--- TASK PROMPT ---
Wherever the string "might" appears in the entries below, return the line that holds it.

---------- LISTED ENTRIES

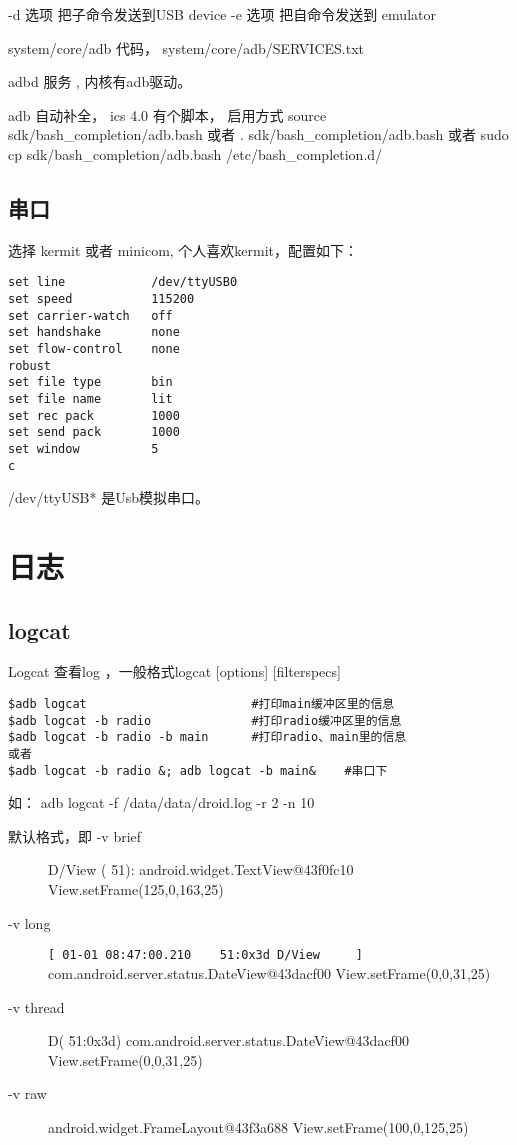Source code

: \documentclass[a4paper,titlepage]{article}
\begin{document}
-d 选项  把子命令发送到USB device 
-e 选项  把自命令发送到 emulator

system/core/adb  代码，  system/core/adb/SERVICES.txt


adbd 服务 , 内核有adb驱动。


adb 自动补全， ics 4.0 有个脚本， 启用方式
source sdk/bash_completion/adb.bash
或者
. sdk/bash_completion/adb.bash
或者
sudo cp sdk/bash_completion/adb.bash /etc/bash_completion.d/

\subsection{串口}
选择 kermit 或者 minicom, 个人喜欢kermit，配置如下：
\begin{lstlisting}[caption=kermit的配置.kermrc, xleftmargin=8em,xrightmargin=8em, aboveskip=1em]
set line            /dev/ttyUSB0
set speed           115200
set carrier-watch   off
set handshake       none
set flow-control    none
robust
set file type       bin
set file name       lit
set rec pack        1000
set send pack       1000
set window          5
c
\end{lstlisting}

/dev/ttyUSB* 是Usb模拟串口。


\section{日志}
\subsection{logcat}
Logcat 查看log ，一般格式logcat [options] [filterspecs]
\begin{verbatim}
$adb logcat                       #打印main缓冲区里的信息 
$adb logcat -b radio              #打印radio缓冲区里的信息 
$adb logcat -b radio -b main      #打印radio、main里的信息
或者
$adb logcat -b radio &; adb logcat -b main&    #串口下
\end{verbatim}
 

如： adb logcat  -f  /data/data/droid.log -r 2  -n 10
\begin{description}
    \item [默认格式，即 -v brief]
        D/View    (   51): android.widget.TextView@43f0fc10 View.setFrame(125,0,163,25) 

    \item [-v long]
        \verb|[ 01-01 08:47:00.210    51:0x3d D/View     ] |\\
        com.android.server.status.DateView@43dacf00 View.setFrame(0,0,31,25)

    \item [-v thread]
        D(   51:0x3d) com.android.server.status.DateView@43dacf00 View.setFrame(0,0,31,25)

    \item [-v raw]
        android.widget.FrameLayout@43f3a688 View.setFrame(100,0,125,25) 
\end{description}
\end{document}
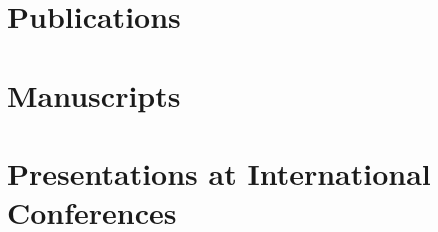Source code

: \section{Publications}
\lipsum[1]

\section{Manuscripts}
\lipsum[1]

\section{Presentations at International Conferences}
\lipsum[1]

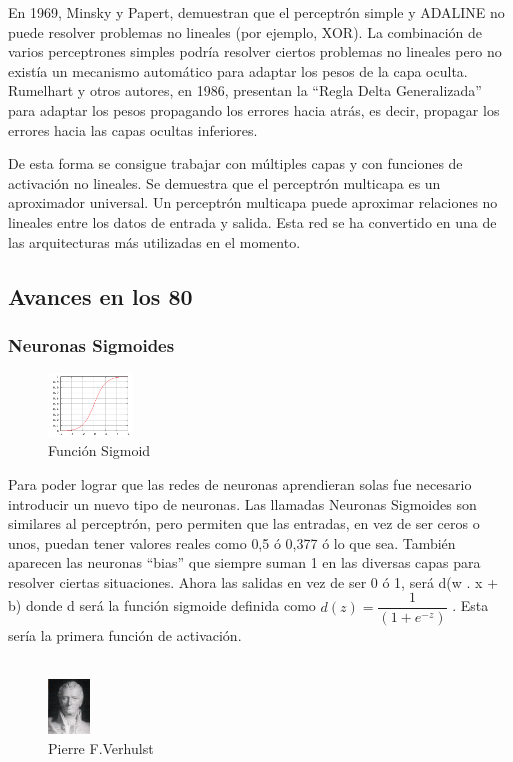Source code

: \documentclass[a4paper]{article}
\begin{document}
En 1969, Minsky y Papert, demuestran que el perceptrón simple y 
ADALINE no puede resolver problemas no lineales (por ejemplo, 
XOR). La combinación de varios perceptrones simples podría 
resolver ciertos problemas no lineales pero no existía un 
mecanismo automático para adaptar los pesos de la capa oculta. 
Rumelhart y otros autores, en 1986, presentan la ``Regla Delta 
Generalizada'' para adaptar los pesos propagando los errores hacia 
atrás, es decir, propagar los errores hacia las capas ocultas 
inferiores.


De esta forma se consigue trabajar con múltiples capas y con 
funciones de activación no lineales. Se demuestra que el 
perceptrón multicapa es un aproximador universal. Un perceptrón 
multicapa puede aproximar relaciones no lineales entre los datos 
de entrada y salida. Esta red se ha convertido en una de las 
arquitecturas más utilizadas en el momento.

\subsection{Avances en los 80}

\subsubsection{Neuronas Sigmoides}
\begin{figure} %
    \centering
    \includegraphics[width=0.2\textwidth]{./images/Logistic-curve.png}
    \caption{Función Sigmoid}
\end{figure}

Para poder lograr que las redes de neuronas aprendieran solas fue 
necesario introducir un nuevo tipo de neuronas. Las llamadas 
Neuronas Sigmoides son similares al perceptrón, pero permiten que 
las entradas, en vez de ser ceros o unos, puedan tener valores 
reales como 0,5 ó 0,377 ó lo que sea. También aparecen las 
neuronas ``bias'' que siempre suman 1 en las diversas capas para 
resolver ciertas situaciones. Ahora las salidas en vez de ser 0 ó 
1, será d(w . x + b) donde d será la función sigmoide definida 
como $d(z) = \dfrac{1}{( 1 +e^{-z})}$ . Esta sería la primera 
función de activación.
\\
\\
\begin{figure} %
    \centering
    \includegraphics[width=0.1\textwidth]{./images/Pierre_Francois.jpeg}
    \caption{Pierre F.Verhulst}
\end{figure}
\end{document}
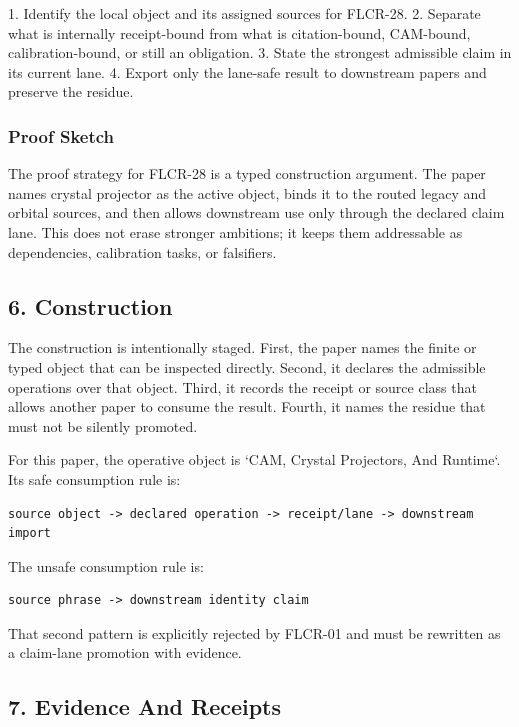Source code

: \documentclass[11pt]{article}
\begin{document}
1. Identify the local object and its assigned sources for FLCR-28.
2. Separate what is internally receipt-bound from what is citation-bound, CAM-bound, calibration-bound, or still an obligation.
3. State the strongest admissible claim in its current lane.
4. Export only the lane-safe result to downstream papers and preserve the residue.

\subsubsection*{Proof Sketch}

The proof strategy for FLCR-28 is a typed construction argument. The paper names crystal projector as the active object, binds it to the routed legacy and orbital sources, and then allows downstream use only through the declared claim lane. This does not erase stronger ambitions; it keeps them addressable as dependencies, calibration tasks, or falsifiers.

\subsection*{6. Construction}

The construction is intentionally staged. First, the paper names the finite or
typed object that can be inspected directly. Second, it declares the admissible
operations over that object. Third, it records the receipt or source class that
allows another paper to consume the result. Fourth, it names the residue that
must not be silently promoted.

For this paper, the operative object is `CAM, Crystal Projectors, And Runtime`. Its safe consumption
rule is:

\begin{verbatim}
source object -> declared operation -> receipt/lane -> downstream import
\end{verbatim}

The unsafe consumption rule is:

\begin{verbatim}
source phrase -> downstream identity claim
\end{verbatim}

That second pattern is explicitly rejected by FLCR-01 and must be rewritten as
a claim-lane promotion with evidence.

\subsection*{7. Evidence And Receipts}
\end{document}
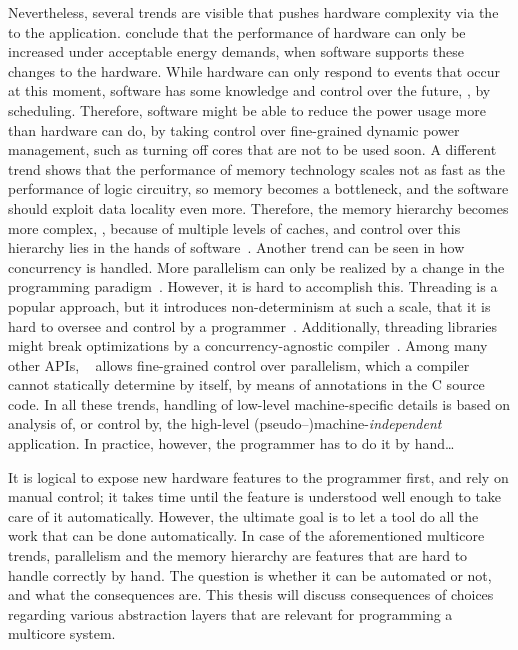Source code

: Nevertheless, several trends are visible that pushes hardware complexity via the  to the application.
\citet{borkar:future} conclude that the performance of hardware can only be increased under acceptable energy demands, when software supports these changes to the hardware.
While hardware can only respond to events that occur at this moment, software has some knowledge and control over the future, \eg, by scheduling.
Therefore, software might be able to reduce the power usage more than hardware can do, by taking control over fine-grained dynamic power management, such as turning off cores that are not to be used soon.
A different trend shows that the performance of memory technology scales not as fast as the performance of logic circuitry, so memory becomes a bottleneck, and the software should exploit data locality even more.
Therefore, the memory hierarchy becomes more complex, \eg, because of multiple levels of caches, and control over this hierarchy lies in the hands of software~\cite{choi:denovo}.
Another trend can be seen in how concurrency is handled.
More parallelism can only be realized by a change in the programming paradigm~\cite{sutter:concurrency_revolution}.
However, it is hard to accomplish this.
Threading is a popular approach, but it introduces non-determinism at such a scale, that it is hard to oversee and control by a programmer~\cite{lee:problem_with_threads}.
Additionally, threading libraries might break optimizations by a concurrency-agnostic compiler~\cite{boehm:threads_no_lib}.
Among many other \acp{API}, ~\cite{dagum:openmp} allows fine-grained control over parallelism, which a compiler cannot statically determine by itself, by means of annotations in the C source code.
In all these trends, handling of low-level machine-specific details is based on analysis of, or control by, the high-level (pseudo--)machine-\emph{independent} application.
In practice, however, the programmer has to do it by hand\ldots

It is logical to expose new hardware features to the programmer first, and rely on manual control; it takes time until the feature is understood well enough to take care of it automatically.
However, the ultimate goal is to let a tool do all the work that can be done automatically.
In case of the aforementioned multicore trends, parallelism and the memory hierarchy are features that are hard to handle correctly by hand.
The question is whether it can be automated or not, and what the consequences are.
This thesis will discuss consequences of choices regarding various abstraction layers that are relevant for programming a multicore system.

--------------------
---------- LISTED ENTRIES

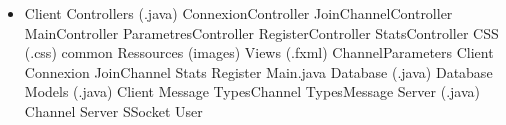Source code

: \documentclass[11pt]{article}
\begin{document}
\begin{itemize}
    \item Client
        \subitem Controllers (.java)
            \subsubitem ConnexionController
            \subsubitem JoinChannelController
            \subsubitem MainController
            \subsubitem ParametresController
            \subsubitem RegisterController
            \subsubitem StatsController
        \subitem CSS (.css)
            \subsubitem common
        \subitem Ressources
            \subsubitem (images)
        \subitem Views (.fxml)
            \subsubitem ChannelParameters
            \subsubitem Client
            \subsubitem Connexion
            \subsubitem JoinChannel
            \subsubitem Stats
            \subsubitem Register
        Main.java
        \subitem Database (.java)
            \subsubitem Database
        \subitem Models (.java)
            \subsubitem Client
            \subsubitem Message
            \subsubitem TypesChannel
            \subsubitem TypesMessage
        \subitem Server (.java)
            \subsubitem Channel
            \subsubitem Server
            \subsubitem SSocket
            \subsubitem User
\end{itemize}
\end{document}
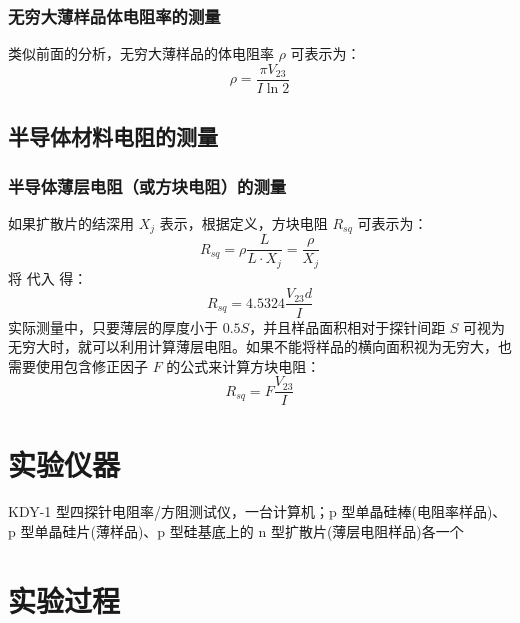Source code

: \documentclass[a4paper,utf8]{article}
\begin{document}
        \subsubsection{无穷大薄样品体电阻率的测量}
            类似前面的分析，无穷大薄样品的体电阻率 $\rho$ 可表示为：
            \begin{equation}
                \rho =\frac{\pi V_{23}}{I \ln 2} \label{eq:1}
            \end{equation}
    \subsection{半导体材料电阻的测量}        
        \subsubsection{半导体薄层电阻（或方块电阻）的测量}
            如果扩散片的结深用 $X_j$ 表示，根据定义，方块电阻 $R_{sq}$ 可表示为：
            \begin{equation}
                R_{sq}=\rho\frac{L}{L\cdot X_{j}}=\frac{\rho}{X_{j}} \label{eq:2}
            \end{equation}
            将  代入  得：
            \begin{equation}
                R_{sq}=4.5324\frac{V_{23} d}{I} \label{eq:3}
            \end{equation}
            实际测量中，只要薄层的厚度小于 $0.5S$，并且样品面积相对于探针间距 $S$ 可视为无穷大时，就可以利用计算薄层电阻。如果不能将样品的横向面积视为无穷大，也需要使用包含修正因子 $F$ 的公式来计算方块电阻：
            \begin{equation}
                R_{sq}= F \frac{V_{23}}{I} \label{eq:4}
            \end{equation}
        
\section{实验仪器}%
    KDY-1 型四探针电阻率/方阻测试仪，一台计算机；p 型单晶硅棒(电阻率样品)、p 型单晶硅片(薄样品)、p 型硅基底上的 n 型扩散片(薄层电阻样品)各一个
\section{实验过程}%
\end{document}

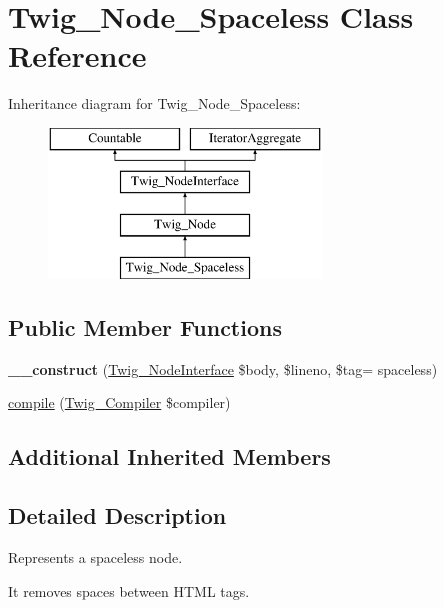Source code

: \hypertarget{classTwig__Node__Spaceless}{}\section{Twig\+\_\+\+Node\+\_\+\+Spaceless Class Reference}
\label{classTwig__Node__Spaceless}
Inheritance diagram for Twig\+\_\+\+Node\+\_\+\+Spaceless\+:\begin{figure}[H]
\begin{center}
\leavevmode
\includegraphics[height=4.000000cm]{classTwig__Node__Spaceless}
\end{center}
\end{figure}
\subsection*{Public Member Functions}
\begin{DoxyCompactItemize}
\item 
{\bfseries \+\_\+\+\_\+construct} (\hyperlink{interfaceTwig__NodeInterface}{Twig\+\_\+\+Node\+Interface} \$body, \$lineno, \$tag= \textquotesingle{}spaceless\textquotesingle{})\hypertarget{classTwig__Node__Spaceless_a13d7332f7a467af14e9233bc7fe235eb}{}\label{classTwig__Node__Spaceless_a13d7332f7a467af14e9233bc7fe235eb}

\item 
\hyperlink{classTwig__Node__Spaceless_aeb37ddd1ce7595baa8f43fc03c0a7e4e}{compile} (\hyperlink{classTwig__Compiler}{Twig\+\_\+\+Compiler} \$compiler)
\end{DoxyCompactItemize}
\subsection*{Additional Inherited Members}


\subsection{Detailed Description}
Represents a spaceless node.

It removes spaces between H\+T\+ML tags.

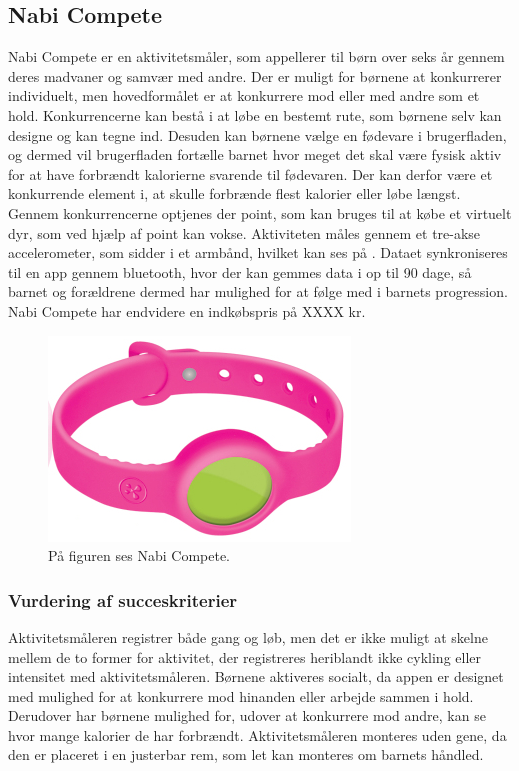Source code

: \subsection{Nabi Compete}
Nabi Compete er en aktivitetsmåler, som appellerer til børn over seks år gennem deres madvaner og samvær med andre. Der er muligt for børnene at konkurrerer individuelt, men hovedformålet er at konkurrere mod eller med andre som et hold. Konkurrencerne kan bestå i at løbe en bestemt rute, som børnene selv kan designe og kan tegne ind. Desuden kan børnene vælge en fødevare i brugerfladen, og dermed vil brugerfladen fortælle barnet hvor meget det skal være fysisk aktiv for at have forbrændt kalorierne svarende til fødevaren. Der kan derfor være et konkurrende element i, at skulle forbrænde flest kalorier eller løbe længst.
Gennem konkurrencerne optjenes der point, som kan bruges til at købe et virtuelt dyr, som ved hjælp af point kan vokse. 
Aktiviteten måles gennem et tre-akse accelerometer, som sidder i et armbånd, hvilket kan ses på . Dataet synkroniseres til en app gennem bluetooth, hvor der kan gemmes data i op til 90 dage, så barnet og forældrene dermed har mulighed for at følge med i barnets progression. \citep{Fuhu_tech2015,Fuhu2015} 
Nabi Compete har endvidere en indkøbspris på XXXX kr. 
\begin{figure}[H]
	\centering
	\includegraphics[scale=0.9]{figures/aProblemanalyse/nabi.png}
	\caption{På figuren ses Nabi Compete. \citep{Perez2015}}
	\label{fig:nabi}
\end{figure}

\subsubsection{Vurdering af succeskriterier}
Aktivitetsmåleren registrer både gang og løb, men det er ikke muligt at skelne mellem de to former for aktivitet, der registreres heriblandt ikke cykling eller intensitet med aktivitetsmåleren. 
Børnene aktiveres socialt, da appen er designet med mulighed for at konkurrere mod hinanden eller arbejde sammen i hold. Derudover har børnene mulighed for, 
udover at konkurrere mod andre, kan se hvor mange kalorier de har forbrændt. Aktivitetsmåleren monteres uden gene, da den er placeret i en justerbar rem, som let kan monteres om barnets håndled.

--------------------

--- COMPLETED EXERCISE ---
Therefore, software might be able to reduce the power usage more than hardware can do, by taking control over fine-grained dynamic power management, such as turning off cores that are not to be used soon.
Additionally, threading libraries might break optimizations by a concurrency-agnostic compiler~\cite{boehm:threads_no_lib}.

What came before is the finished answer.